Today it was my delightful pleasure to partake in a Serbian Orthodox worship service for the first time. I’m most familiar with protestant denominations, ranging from deep Calvinism to the jollies of North American evangelicalism, and lately I’ve found solace in the structure and foundation of the abundance of imagery of Catholicism.
Today I’ve witnessed a living tradition that goes back to the eastern Roman empire, entirely foreign to me. Most unusual I found that the entire congregation stood for the hour and a half it took the priests to go through their rituals. It was nine in the morning on a rainy Sunday, and the church was full, and everybody stood. Orthodox churches have no chairs, Draga said under her breath.
Serbian Orthodoxy was founded in 1217 by Sava, now venerated as a saint, who was also a chief legislator and did much to establish the Serbians as an autonomous people. Hence Serbian Orthodoxy also serves as element of the national identity of Serbia, not unlike the Church of England, or even the Reformation as a whole, which manifested much of the breaches of nations in Western Europe.
Like Catholicism, Serbian Orthodoxy maintains a Romanesque pantheon of saints, who are either Serbian defenders of the faith or as often defenders of the Serbian nation. As in pre-church Rome, national politics in Serbia always had a religious component to it. In 1517 a Serbian militia thought it proper to march onto the Ottoman empire. They were defeated, the Ottomans decided to strike back, and in 1540 the whole area came under Turkish rule. The Turks stayed 400 years, but their lasting influence is contained only in the Serbian addiction to what is called Turkish coffee (a thimble of violently strong coffee resting on a hardy scoop of coffee ground blubber).
In 1594 the Turks decided they needed to make a statement, dug up the bones of Saint Sava, brought them to Belgrade and burned them on a central hill called Vračar. When the Turks left Serbia, the Serbians decided they needed to make a statement too, and began to build the largest church in the Balkans; a temple devoted to saint Sava, precisely on the spot where his bones were violated. It reminds me of the temple of Solomon, which also underscored the identity of a nation, and which was built on the same mount Moria where Abraham went to sacrifice his son Isaac, from whom that nation would spring.
“It’s not finished yet,” says Draga next to me.
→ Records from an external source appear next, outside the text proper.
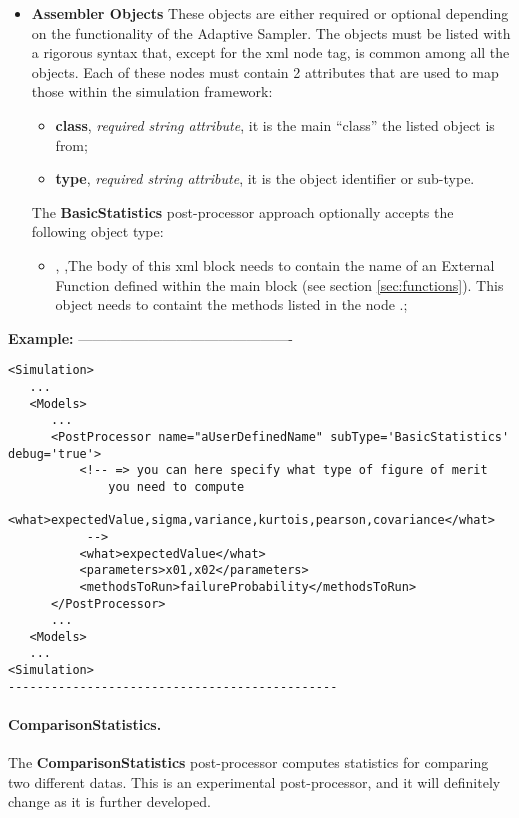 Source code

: \begin{itemize}
  \item \textbf{Assembler Objects} These objects are either required or optional
  depending on the functionality of the Adaptive Sampler.
  The objects must be listed with a rigorous syntax that, except for the xml
  node tag, is common among all the objects.
  Each of these nodes must contain 2 attributes that are used to map those
  within the simulation framework:
   \begin{itemize}
    \item \textbf{class}, \textit{required string attribute}, it is the main
    ``class'' the listed object is from;
    \item \textbf{type}, \textit{required string attribute}, it is the object
    identifier or sub-type.
    \end{itemize}
  The \textbf{BasicStatistics} post-processor approach optionally accepts the
  following object type:
   \begin{itemize}
    \item {}, ,The body of
    this xml block needs to contain the name of an External Function defined
    within the  main block (see section \ref{sec:functions}).
    This object needs to containt the methods listed in the node
    .;
    \end{itemize}
\end{itemize}
\textbf{Example:}
----------------------------------------------
\begin{lstlisting}[style=XML]
<Simulation>
   ...
   <Models>
      ...
      <PostProcessor name="aUserDefinedName" subType='BasicStatistics'  debug='true'>
          <!-- => you can here specify what type of figure of merit
              you need to compute
             <what>expectedValue,sigma,variance,kurtois,pearson,covariance</what>
           -->
          <what>expectedValue</what>
          <parameters>x01,x02</parameters>
          <methodsToRun>failureProbability</methodsToRun>
      </PostProcessor>
      ...
   <Models>
   ...
<Simulation>
----------------------------------------------
\end{lstlisting}

\paragraph{ComparisonStatistics.}
\label{ComparisonStatistics}
The \textbf{ComparisonStatistics} post-processor computes statistics
for comparing two different datas.  This is an experimental
post-processor, and it will definitely change as it is further
developed.

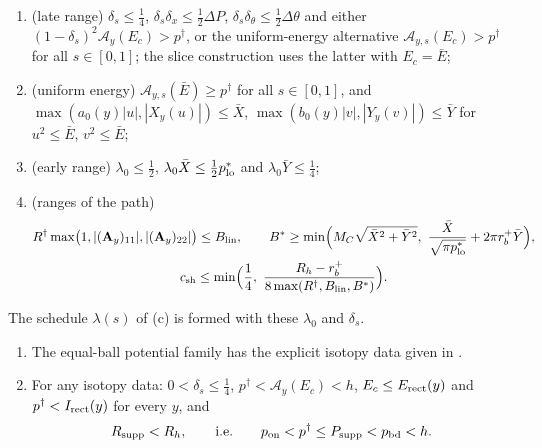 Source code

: \begin{definition}
\begin{enumerate}[label=(D\arabic*)]
\item\label{I:it:pln-D4} (late range) $\delta_s\le\frac14$, $\delta_s\delta_x\le\frac12\Delta P$, $\delta_s\delta_\theta\le\frac12\Delta\theta$ and
 either $(1-\delta_s)^2\mathcal A_y(E_c)>p^\dagger$, or the
 uniform-energy alternative $\mathcal A_{y,s}(E_c)>p^\dagger$ for all $s\in[0,1]$;
 the slice construction uses the latter with $E_c=\bar E$;
\item\label{I:it:pln-D5} (uniform energy) $\mathcal A_{y,s}(\bar E)\ge p^\dagger$ for all $s\in[0,1]$, and
 $\max(a_0(y)|u|,|X_y(u)|)\le\bar X$, $\max(b_0(y)|v|,|Y_y(v)|)\le\bar Y$ for $u^2\le\bar E$, $v^2\le\bar E$;
\item\label{I:it:pln-D6} (early range) $\lambda_0\le\frac12$, $\lambda_0\bar X\le\frac12p^*_{\rm lo}$ and $\lambda_0\bar Y\le\frac14$;
\item\label{I:it:pln-D7} (ranges of the path)
 \begin{gather*}
  R^\dagger\max\bigl(1,|(\mathbf A_y)_{11}|,|(\mathbf A_y)_{22}|\bigr)\le B_{\rm lin},\qquad
  B^*\ge\min\Bigl(M_C\sqrt{\bar X^2+\bar Y^2},\ \frac{\bar X}{\sqrt{\pi p^*_{\rm lo}}}+2\pi r_b^+\bar Y\Bigr),\\
  c_{\rm sh}\le\min\Bigl(\frac14,\ \frac{R_h-r_b^+}{8\max(R^\dagger,B_{\rm lin},B^*)}\Bigr).
 \end{gather*}
\end{enumerate}
The schedule $\lambda(s)$ of (c) is formed with these $\lambda_0$ and $\delta_s$.
\end{definition}

\begin{lemma}\label{I:lem:pln-data}
\begin{enumerate}[label=(\alph*)]
\item The equal-ball potential family has the explicit isotopy data given in .
\item For any isotopy data: $0<\delta_s\le\frac14$, $p^\dagger<\mathcal A_y(E_c)<h$,
 $E_c\le E_{\rm rect}(y)$ and $p^\dagger<I_{\rm rect}(y)$ for every $y$, and
 \[
  R_{\rm supp}<R_h,\qquad\text{i.e.}\qquad p_{\rm on}<p^\dagger\le P_{\rm supp}<p_{\rm bd}<h .
 \]
\end{enumerate}
\end{lemma}

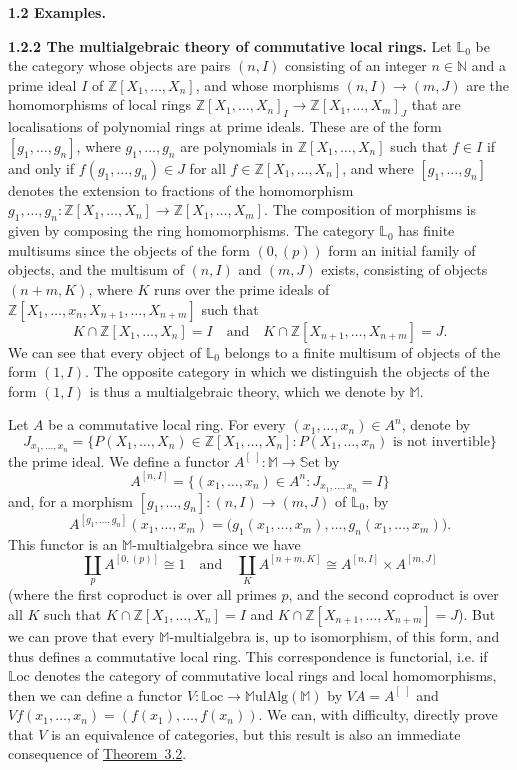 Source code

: \documentclass{article}
\newenvironment{rmenv}[1]
  {\phantomsection\par\medskip\noindent\textbf{#1.}\rmfamily}
  {\medskip}
\newcommand{\bb}[1]{{\mathbb{#1}}}
\newcommand{\Set}{\mathbb{S}\mathrm{et}}
\newcommand{\MulAlg}{\mathbb{M}\mathrm{ulAlg}}
\newcommand{\Loc}{\mathbb{L}\mathrm{oc}}
\newcommand{\oldpage}[1]{\marginpar{\footnotesize$\Big\vert$ \textit{p.~#1}}}
\begin{document}
\begin{rmenv}{1.2 Examples}
  \begin{rmenv}{1.2.2 The multialgebraic theory of commutative local rings}
    Let $\bb{L}_0$ be the category whose objects are pairs $(n,I)$ consisting of an integer $n\in\bb{N}$ and a prime ideal $I$ of $\bb{Z}[X_1,\ldots,X_n]$, and whose morphisms $(n,I)\to(m,J)$ are the homomorphisms of local rings $\bb{Z}[X_1,\ldots,X_n]_I\to\bb{Z}[X_1,\ldots,X_m]_J$ that are localisations of polynomial rings at prime ideals.
    These are of the form $[g_1,\ldots,g_n]$, where $g_1,\ldots,g_n$ are polynomials in $\bb{Z}[X_1,\ldots,X_n]$ such that $f\in I$ if and only if $f(g_1,\ldots,g_n)\in J$ for all $f\in\bb{Z}[X_1,\ldots,X_n]$, and where $[g_1,\ldots,g_n]$ denotes the extension to fractions of the homomorphism $g_1,\ldots,g_n\colon\bb{Z}[X_1,\ldots,X_n]\to\bb{Z}[X_1,\ldots,X_m]$.
    The composition of morphisms is given by composing the ring homomorphisms.
    The category $\bb{L}_0$ has finite multisums since the objects of the form $(0,(p))$ form an initial family of objects, and the multisum of $(n,I)$ and $(m,J)$ exists, consisting of objects $(n+m,K)$, where $K$ runs over the prime ideals of $\bb{Z}[X_1,\ldots,x_n,X_{n+1},\ldots,X_{n+m}]$ such that
    \[
      K\cap\bb{Z}[X_1,\ldots,X_n] = I
      \quad\text{and}\quad
      K\cap\bb{Z}[X_{n+1},\ldots,X_{n+m}] = J.
    \]
    We can see that every object of $\bb{L}_0$ belongs to a finite multisum of objects of the form $(1,I)$.
    The opposite category in which we distinguish the objects of the form $(1,I)$ is thus a multialgebraic theory, which we denote by $\bb{M}$.

    Let $A$ be a commutative local ring.
    For every $(x_1,\ldots,x_n)\in A^n$, denote by
    \[
      J_{x_1,\ldots,x_n} =
      \big\{
        P(X_1,\ldots,X_n)\in\bb{Z}[X_1,\ldots,X_n]
        :
        \mbox{$P(X_1,\ldots,x_n)$ is not invertible}
      \big\}
    \]
\oldpage{196}
    the prime ideal.
    We define a functor  $A^{[\,\,]}\colon\bb{M}\to\Set$ by
    \[
      A^{[n,I]}=\{(x_1,\ldots,x_n)\in A^n:J_{x_1,\ldots,x_n}=I\}
    \]
    and, for a morphism $[g_1,\ldots,g_n]\colon(n,I)\to(m,J)$ of $\bb{L}_0$, by
    \[
      A^{[g_1,\ldots,g_n]}(x_1,\ldots,x_m) =
      \big(
        g_1(x_1,\ldots,x_m),
        \ldots,
        g_n(x_1,\ldots,x_m)
      \big).
    \]
    This functor is an $\bb{M}$-multialgebra since we have
    \[
      \coprod_p A^{[0,(p)]} \cong 1
      \quad\text{and}\quad
      \coprod_K A^{[n+m,K]} \cong A^{[n,I]}\times A^{[m,J]}
    \]
    (where the first coproduct is over all primes $p$, and the second coproduct is over all $K$ such that $K\cap\bb{Z}[X_1,\ldots,X_n] = I$ and $K\cap\bb{Z}[X_{n+1},\ldots,X_{n+m}] = J$).
    But we can prove that every $\bb{M}$-multialgebra is, up to isomorphism, of this form, and thus defines a commutative local ring.
    This correspondence is functorial, i.e. if $\Loc$ denotes the category of commutative local rings and local homomorphisms, then we can define a functor $V\colon\Loc\to\MulAlg(\bb{M})$ by $VA=A^{[\,\,]}$ and $Vf(x_1,\ldots,x_n)=(f(x_1),\ldots,f(x_n))$.
    We can, with difficulty, directly prove that $V$ is an equivalence of categories, but this result is also an immediate consequence of \hyperref[theorem-3.2]{Theorem~3.2}.
  \end{rmenv}


\end{rmenv}
\end{document}
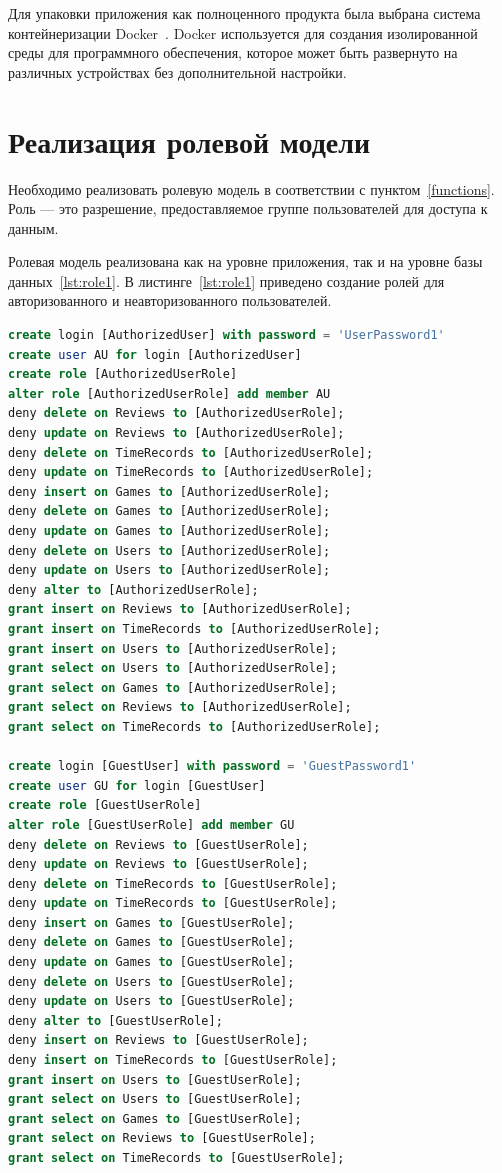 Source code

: Для упаковки приложения как полноценного продукта была выбрана система контейнеризации Docker~\cite{docker}. Docker используется для создания изолированной среды для программного обеспечения, которое может быть развернуто на различных устройствах без дополнительной настройки.

\section{Реализация ролевой модели}

Необходимо реализовать ролевую модель в соответствии с пунктом~\ref{functions}. Роль --- это разрешение, предоставляемое группе пользователей для доступа к данным. 

Ролевая модель реализована как на уровне приложения, так и на уровне базы данных~\ref{lst:role1}. В листинге~\ref{lst:role1} приведено создание ролей для авторизованного и неавторизованного пользователей.

\captionsetup{justification=raggedright,singlelinecheck=off}
\begin{lstlisting}[label=lst:role1, caption=Ролевая модель на уровне базы данных, language=SQL]
create login [AuthorizedUser] with password = 'UserPassword1'
create user AU for login [AuthorizedUser]
create role [AuthorizedUserRole]
alter role [AuthorizedUserRole] add member AU
deny delete on Reviews to [AuthorizedUserRole];
deny update on Reviews to [AuthorizedUserRole];
deny delete on TimeRecords to [AuthorizedUserRole];
deny update on TimeRecords to [AuthorizedUserRole];
deny insert on Games to [AuthorizedUserRole];
deny delete on Games to [AuthorizedUserRole];
deny update on Games to [AuthorizedUserRole];
deny delete on Users to [AuthorizedUserRole];
deny update on Users to [AuthorizedUserRole];
deny alter to [AuthorizedUserRole];
grant insert on Reviews to [AuthorizedUserRole];
grant insert on TimeRecords to [AuthorizedUserRole];
grant insert on Users to [AuthorizedUserRole];
grant select on Users to [AuthorizedUserRole];
grant select on Games to [AuthorizedUserRole];
grant select on Reviews to [AuthorizedUserRole];
grant select on TimeRecords to [AuthorizedUserRole];

create login [GuestUser] with password = 'GuestPassword1'
create user GU for login [GuestUser]
create role [GuestUserRole]
alter role [GuestUserRole] add member GU
deny delete on Reviews to [GuestUserRole];
deny update on Reviews to [GuestUserRole];
deny delete on TimeRecords to [GuestUserRole];
deny update on TimeRecords to [GuestUserRole];
deny insert on Games to [GuestUserRole];
deny delete on Games to [GuestUserRole];
deny update on Games to [GuestUserRole];
deny delete on Users to [GuestUserRole];
deny update on Users to [GuestUserRole];
deny alter to [GuestUserRole];
deny insert on Reviews to [GuestUserRole];
deny insert on TimeRecords to [GuestUserRole];
grant insert on Users to [GuestUserRole];
grant select on Users to [GuestUserRole];
grant select on Games to [GuestUserRole];
grant select on Reviews to [GuestUserRole];
grant select on TimeRecords to [GuestUserRole];
\end{lstlisting}

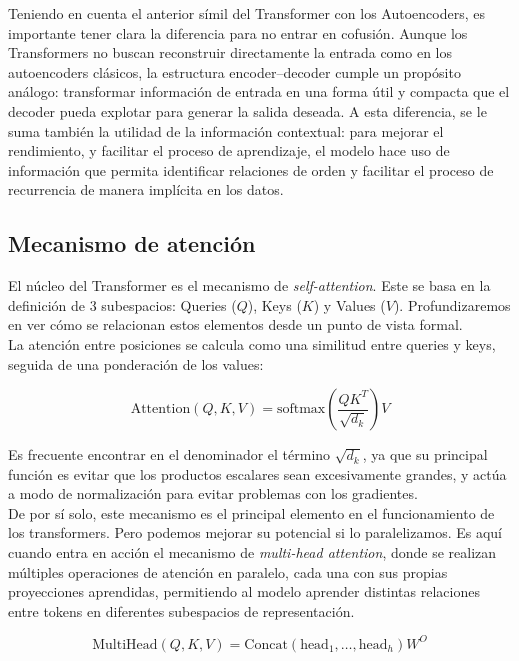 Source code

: Teniendo en cuenta el anterior símil del Transformer con los Autoencoders, es importante tener clara la diferencia para no entrar en cofusión. Aunque los Transformers no buscan reconstruir directamente la entrada como en los autoencoders clásicos, la estructura encoder–decoder cumple un propósito análogo: transformar información de entrada en una forma útil y compacta que el decoder pueda explotar para generar la salida deseada. A esta diferencia, se le suma también la utilidad de la información contextual: para mejorar el rendimiento, y facilitar el proceso de aprendizaje, el modelo hace uso de información que permita identificar relaciones de orden y facilitar el proceso de recurrencia de manera implícita en los datos.

\subsection{Mecanismo de atención}

El núcleo del Transformer es el mecanismo de \textit{self-attention}. Este se basa en la definición de 3 subespacios: Queries ($Q$), Keys ($K$) y Values ($V$). Profundizaremos en ver cómo se relacionan estos elementos desde un punto de vista formal.\\

La atención entre posiciones se calcula como una similitud entre queries y keys, seguida de una ponderación de los values:

\begin{equation}
    \text{Attention}(Q, K, V) = \text{softmax} \left( \frac{QK^T}{\sqrt{d_k}} \right)V
\end{equation}

Es frecuente encontrar en el denominador el término $\sqrt{d_k}$, ya que su principal función es evitar que los productos escalares sean excesivamente grandes, y actúa a modo de normalización para evitar problemas con los gradientes.\\

De por sí solo, este mecanismo es el principal elemento en el funcionamiento de los transformers. Pero podemos mejorar su potencial si lo paralelizamos. Es aquí cuando entra en acción el mecanismo de \textit{multi-head attention}, donde se realizan múltiples operaciones de atención en paralelo, cada una con sus propias proyecciones aprendidas, permitiendo al modelo aprender distintas relaciones entre tokens en diferentes subespacios de representación.

\begin{equation}
    \text{MultiHead}(Q, K, V) = \text{Concat}(\text{head}_1, \ldots, \text{head}_h)W^O
\end{equation}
“Nothing ever is,” I say, “Take me there.”
“I will,” she says.
I met her on the Amazon. I was on the run. She ran a souvenir and jewelry shop. When she asked me what I was doing there I told her that I was looking for a temple to worship God in. She said that there were plenty of those to choose from. But I see in most religions a celebration of what we can never comprehend, a clumsy corona of imagery around a core that will always remain untouchable.
She emerged from the cloudy glass doors of Nikola Tesla Airport, to find me standing there, lost again. “Come home to me,” she said and became my Sava, my Beatrice, my Temple of Solomon, all at once.